Dans la salle de réunion, je retrouve Fadel et Suzanne en train de terminer les derniers préparatifs. Curieuse qu’elle est, cette dernière s’approche de moi.
- Je n’aime pas ce regard.
- Quel regard ?
- Je te connais Malick, tu es comme mon petit frère alors ?
- Cette fille m’intrigue, son passé aussi, il faut que je sache ce qui se cache derrière toute cette carapace qu’elle s’est forgée.
- Et tu penses que la séduire est la meilleure manière. Je ne dis rien et fais semblant de ranger mes dossiers. Quelles que soient tes intentions, n’oublie pas que tu es marié et que c’est une jeune fille qui…
- Bla bla bla, tu n’es pas ma mère Suzanne ni mon marabout. Je t’ai donné carte blanche et depuis rien. Maintenant je monte en selle, ne te fatigue pas. Je me tourne vers Fadel qui fait semblant de nettoyer une tâche sur la table. Je le pointe du doigt, lui lançant : quant à toi, ta curiosité te perdra et je te jure que ce jour-là, ce ne sont pas les larmes de Suzanne qui vont te sauver. Va dire à Mlle Ndiaye qu’on l’attend en réunion. Il sort en courant.

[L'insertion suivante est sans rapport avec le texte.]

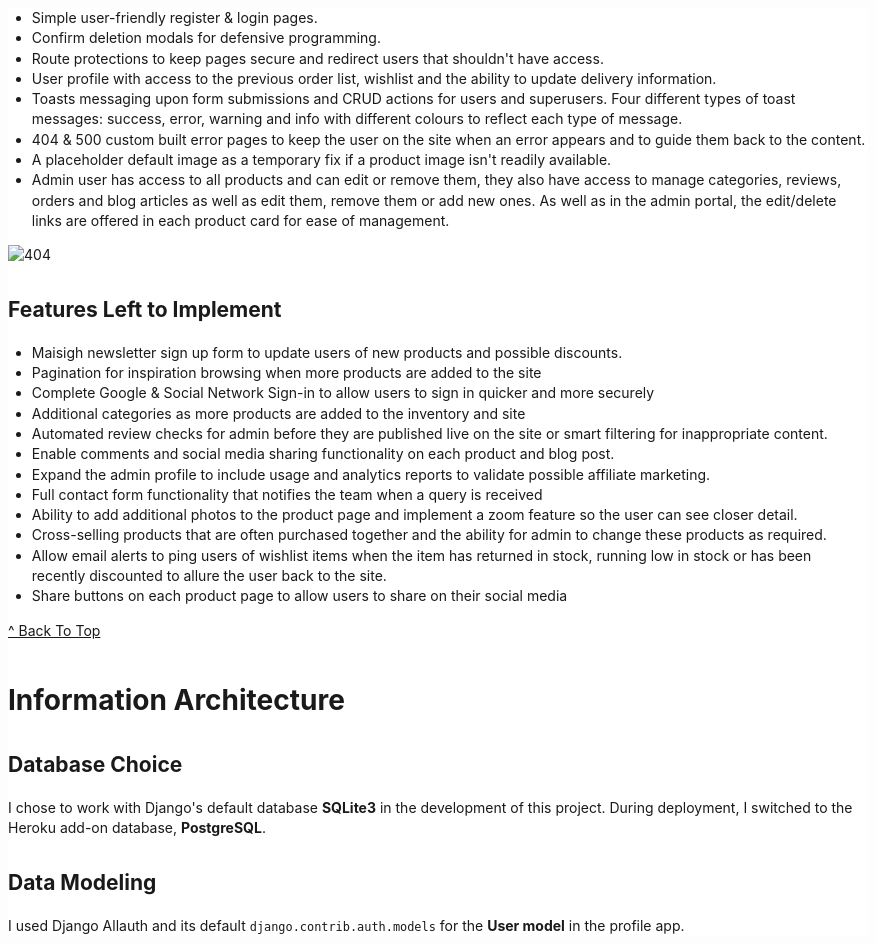 - Simple user-friendly register & login pages. 
- Confirm deletion modals for defensive programming.
- Route protections to keep pages secure and redirect users that shouldn't have access.
- User profile with access to the previous order list, wishlist and the ability to update delivery information.
- Toasts messaging upon form submissions and CRUD actions for users and superusers. Four different types of toast messages: success, error, warning and info with different colours to reflect each type of message.
- 404 & 500 custom built error pages to keep the user on the site when an error appears and to guide them back to the content.
- A placeholder default image as a temporary fix if a product image isn't readily available.
- Admin user has access to all products and can edit or remove them, they also have access to manage categories, reviews, orders and blog articles as well as edit them, remove them or add new ones. As well as in the admin portal, the edit/delete links are offered in each product card for ease of management.

![404](https://res.cloudinary.com/nclerkin/image/upload/v1627576112/404fix_fvu7st.png "404 Custom Page") 

## Features Left to Implement
- Maisigh newsletter sign up form to update users of new products and possible discounts.
- Pagination for inspiration browsing when more products are added to the site
- Complete Google & Social Network Sign-in to allow users to sign in quicker and more securely
- Additional categories as more products are added to the inventory and site
- Automated review checks for admin before they are published live on the site or smart filtering for inappropriate content.
- Enable comments and social media sharing functionality on each product and blog post.
- Expand the admin profile to include usage and analytics reports to validate possible affiliate marketing.
- Full contact form functionality that notifies the team when a query is received
- Ability to add additional photos to the product page and implement a zoom feature so the user can see closer detail.
- Cross-selling products that are often purchased together and the ability for admin to change these products as required.
- Allow email alerts to ping users of wishlist items when the item has returned in stock, running low in stock or has been recently discounted to allure the user back to the site.
- Share buttons on each product page to allow users to share on their social media


[^ Back To Top ](#contents)

# Information Architecture

## Database Choice

I chose to work with Django's default database **SQLite3** in the development of this project. During deployment, I switched to the Heroku add-on database, **PostgreSQL**.

## Data Modeling
I used Django Allauth and its default `django.contrib.auth.models` for the **User model** in the profile app.
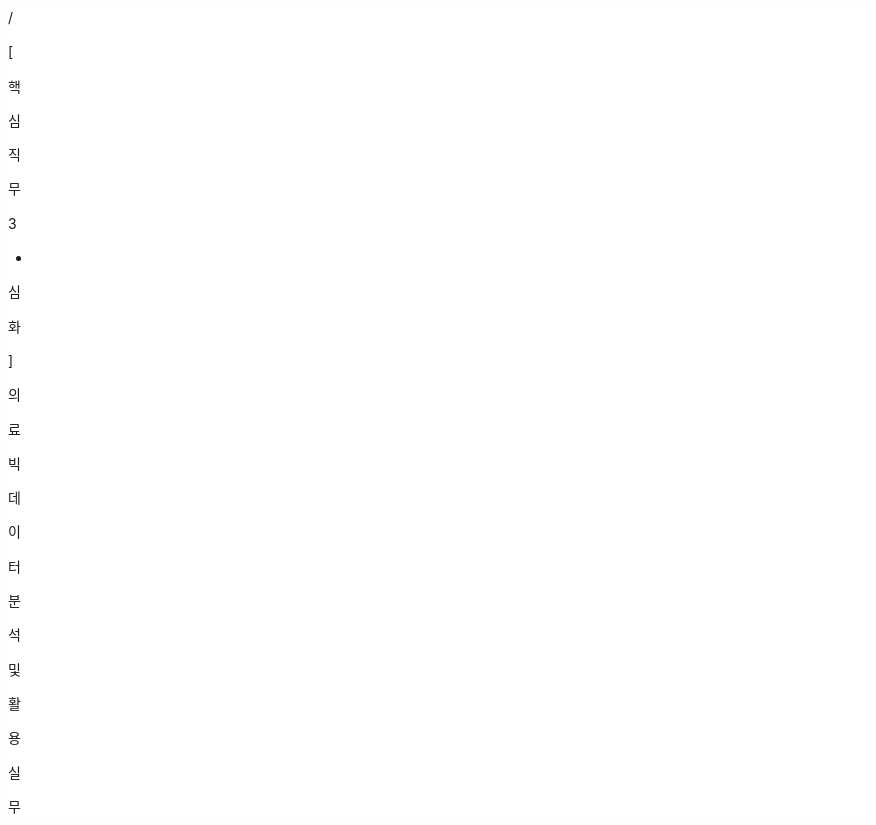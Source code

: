 /

 

 

[

핵

심

직

무

3

-

심

화

]

 

 

의

료

빅

데

이

터

 

 

분

석

 

 

및

 

 

활

용

 

실

무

- Depuis quand participe t- elle à la réunion.
- Depuis aujourd’hui.
- Malick Kane yémal (reste tranquille).
- Maa bagne (je refuse), dis- je en fixant malicieusement Aicha qui venait d’entrer. Aujourd’hui, j’aime bien ce qu’elle porte. Une robe rose évasée à partir de la taille qui rehausse bien sa belle peau marron. Mais je crois que c’est la façon dont la robe enveloppe les contours de sa poitrine que j’adore le plus. Comme tout à l’heure, elle semblait gênée par mon regard insistant.

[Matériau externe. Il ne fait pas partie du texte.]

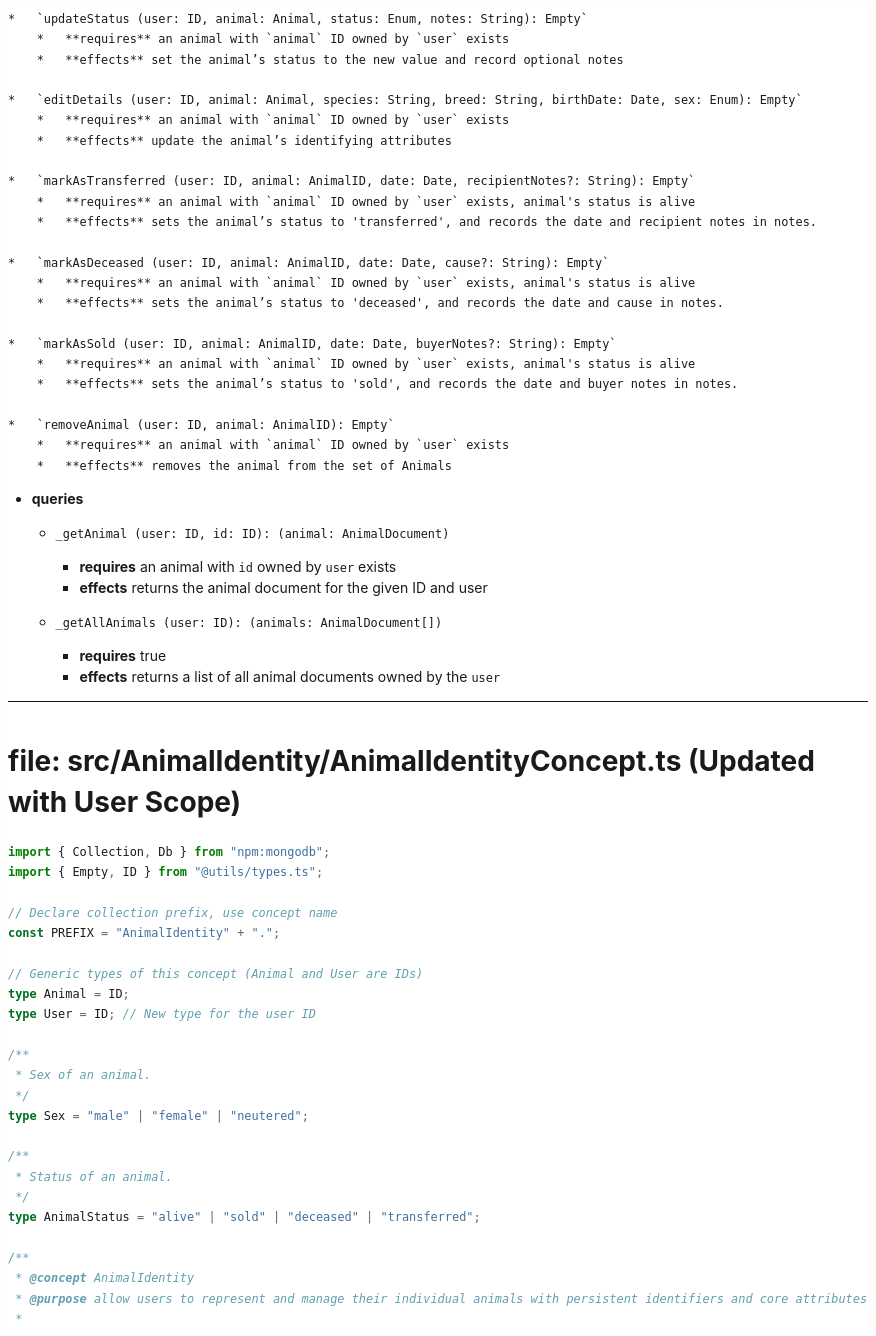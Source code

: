     *   `updateStatus (user: ID, animal: Animal, status: Enum, notes: String): Empty`
        *   **requires** an animal with `animal` ID owned by `user` exists
        *   **effects** set the animal’s status to the new value and record optional notes

    *   `editDetails (user: ID, animal: Animal, species: String, breed: String, birthDate: Date, sex: Enum): Empty`
        *   **requires** an animal with `animal` ID owned by `user` exists
        *   **effects** update the animal’s identifying attributes

    *   `markAsTransferred (user: ID, animal: AnimalID, date: Date, recipientNotes?: String): Empty`
        *   **requires** an animal with `animal` ID owned by `user` exists, animal's status is alive
        *   **effects** sets the animal’s status to 'transferred', and records the date and recipient notes in notes.

    *   `markAsDeceased (user: ID, animal: AnimalID, date: Date, cause?: String): Empty`
        *   **requires** an animal with `animal` ID owned by `user` exists, animal's status is alive
        *   **effects** sets the animal’s status to 'deceased', and records the date and cause in notes.

    *   `markAsSold (user: ID, animal: AnimalID, date: Date, buyerNotes?: String): Empty`
        *   **requires** an animal with `animal` ID owned by `user` exists, animal's status is alive
        *   **effects** sets the animal’s status to 'sold', and records the date and buyer notes in notes.

    *   `removeAnimal (user: ID, animal: AnimalID): Empty`
        *   **requires** an animal with `animal` ID owned by `user` exists
        *   **effects** removes the animal from the set of Animals

*   **queries**
    *   `_getAnimal (user: ID, id: ID): (animal: AnimalDocument)`
        *   **requires** an animal with `id` owned by `user` exists
        *   **effects** returns the animal document for the given ID and user

    *   `_getAllAnimals (user: ID): (animals: AnimalDocument[])`
        *   **requires** true
        *   **effects** returns a list of all animal documents owned by the `user`

***

# file: src/AnimalIdentity/AnimalIdentityConcept.ts (Updated with User Scope)

```typescript
import { Collection, Db } from "npm:mongodb";
import { Empty, ID } from "@utils/types.ts";

// Declare collection prefix, use concept name
const PREFIX = "AnimalIdentity" + ".";

// Generic types of this concept (Animal and User are IDs)
type Animal = ID;
type User = ID; // New type for the user ID

/**
 * Sex of an animal.
 */
type Sex = "male" | "female" | "neutered";

/**
 * Status of an animal.
 */
type AnimalStatus = "alive" | "sold" | "deceased" | "transferred";

/**
 * @concept AnimalIdentity
 * @purpose allow users to represent and manage their individual animals with persistent identifiers and core attributes
 *
```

- Viens t’assoir ici, dit Suzanne d’un ton protecteur, en me fusillant du regard. Je me retiens d’éclater de rire.
- Assalamou aleykoum. Je me tourne vers Emir qui vient d’entrer avec toujours ce grand sourire, les mains tendues vers moi.
- Mouhalekoum salam warakh matoulah, dis-je en répondant à son accolade chaleureuse. Je suis son avocat depuis trois ans et une petite amitié s’est tissée entre nous.
- How are you mister Abdullah Bin Abdulaziz Al Mojil ?
- Wath’s this name, I prefer Mr dollors (c’est quoi ce nom, je préfère monsieur dollar). Nous éclatons tous de rire et c’est dans cette ambiance chaleureuse que nous commençons la réunion.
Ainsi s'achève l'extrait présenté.